Thursday, May 13, 2010
If a hen and a half can lay an egg and a half in a day and a half...
The full version in one of its many many variations:
If a hen and a half can lay an egg and a half in a day and a half, how many eggs can three hens lay in three days? Assume that all hens are a-laying at the same rate.
Putting aside the silliness of the riddle, there really is some serious mathematics going in these kinds of rate/ratio/proportion problems. Rather than solve the "hen" problem for you, I'll leave it to my readers to solve it by their own favorite methods. By the way, the answer to this riddle is in the description of the video below on my YouTube channel. Sorry 'bout that!!
Instead, the video below, which appears on my YouTube channel, MathNotationsVids, presents a developmental approach to a more complicated ratio problem for middle schoolers and beyond. I'm far more interested in your thoughts about the teaching strategies than I am about the problem itself. Please understand, further, that I am not suggesting the method shown in the video is efficient nor would it make much sense for the upper level math or science student. See comments below the video for further discussion of this.
The Problem in the Video Below:
If 10 workers can build 3 houses in 60 days, how many workers are needed to build 5 houses in 40 days? Assume all workers build at the same rate.
[埋込みオブジェクト:http://www.youtube.com/v/P_VCYl0zdts&hl=en_US&fs=1&rel=0]

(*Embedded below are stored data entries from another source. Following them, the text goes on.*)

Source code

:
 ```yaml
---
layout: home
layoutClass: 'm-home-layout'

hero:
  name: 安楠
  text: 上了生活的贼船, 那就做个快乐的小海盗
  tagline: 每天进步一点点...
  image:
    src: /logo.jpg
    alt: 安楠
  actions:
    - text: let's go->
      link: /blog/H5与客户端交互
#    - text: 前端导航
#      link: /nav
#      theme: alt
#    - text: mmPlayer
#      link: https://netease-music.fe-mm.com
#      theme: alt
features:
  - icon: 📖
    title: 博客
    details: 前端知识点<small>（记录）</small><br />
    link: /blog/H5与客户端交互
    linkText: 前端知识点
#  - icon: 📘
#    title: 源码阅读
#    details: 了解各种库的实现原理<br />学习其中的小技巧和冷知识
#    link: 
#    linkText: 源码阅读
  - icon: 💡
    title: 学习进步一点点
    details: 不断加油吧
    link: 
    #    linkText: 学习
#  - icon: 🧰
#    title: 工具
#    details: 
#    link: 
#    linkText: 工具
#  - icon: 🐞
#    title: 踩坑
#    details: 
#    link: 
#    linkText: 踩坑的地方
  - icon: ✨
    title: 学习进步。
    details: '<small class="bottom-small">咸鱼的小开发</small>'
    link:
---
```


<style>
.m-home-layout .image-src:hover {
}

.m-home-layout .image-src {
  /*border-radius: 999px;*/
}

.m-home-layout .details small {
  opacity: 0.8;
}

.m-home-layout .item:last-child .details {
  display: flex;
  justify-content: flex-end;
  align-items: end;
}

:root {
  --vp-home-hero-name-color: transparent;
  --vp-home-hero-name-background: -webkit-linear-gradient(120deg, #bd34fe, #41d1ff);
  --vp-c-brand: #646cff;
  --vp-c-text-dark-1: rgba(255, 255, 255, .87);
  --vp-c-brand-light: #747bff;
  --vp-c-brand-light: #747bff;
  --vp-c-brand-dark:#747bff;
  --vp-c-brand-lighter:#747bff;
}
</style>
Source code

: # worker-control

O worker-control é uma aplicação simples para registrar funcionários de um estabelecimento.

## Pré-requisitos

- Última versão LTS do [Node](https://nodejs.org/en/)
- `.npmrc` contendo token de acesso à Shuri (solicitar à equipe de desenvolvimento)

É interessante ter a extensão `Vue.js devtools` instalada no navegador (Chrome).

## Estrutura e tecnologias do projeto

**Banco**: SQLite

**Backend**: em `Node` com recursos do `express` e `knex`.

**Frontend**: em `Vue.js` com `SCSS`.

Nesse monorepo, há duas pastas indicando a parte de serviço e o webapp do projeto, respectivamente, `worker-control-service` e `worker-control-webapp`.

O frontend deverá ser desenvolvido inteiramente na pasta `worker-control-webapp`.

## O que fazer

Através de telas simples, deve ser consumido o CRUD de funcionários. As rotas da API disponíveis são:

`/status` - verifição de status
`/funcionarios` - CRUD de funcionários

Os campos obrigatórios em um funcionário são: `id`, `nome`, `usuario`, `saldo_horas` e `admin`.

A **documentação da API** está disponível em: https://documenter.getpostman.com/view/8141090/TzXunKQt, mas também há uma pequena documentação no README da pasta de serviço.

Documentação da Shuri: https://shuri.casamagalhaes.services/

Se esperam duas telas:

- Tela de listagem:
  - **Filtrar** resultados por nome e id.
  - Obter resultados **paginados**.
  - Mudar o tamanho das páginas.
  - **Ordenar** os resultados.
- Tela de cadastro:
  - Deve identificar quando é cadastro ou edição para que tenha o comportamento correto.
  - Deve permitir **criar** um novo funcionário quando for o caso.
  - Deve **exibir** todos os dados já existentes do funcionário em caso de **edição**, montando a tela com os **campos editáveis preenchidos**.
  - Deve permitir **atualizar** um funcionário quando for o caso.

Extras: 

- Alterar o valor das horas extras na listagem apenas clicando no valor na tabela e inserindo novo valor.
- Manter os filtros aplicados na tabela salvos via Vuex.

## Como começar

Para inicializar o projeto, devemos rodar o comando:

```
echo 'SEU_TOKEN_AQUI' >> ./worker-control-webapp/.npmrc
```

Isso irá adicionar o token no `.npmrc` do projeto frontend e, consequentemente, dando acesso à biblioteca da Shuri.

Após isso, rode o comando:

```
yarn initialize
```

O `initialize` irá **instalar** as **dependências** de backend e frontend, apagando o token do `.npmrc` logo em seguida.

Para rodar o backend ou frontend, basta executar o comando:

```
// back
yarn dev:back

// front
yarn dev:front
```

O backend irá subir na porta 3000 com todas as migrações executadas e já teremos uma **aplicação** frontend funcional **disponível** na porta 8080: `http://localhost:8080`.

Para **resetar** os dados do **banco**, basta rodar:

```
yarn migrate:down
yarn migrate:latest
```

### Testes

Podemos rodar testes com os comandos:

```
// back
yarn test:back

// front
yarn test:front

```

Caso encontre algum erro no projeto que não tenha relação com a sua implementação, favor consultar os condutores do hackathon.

More Advanced and Efficient Algorithms
(1) We assume from the "constant rate" assumption in the problem that the number of houses (H) which can be built varies jointly as the number of workers (W) and the number of days (D).
Thus, H = kWD.
Substituting, H=3, W=10 and D=60, we obtain:
3 = k(10)(60) or k = 1/200. Note that the units of k are Houses/(Workers x Days).
We can interpret k to mean that 1/200 of a house can be built by 1 worker in 1 day. Thus, k is not only a constant but actually represents a rate. Another way of expressing this rate is
(1 House)/(200 Worker-Days) or the reciprocal version:
(200 Worker⋅Days)/(1 House)
Substituting the new set of values into the relationship H = (1/200)WD, we obtain:
5 = (1/200)(W)(40) or W = 25 workers.
(2) This can be made even more efficient using the "factor-label" (dimensional analysis, etc.) format:
(200 Worker⋅Days)/(1 House)) x (5 Houses)/(40 Days) = 25 Workers!
(3) I could also exploit the inverse variation between W and D, but that's for my readers to bring up or for another video!
I see these efficient methods as "black box" methods for some students. Developing a deeper understanding of direct and inverse variation is far more important for the younger student.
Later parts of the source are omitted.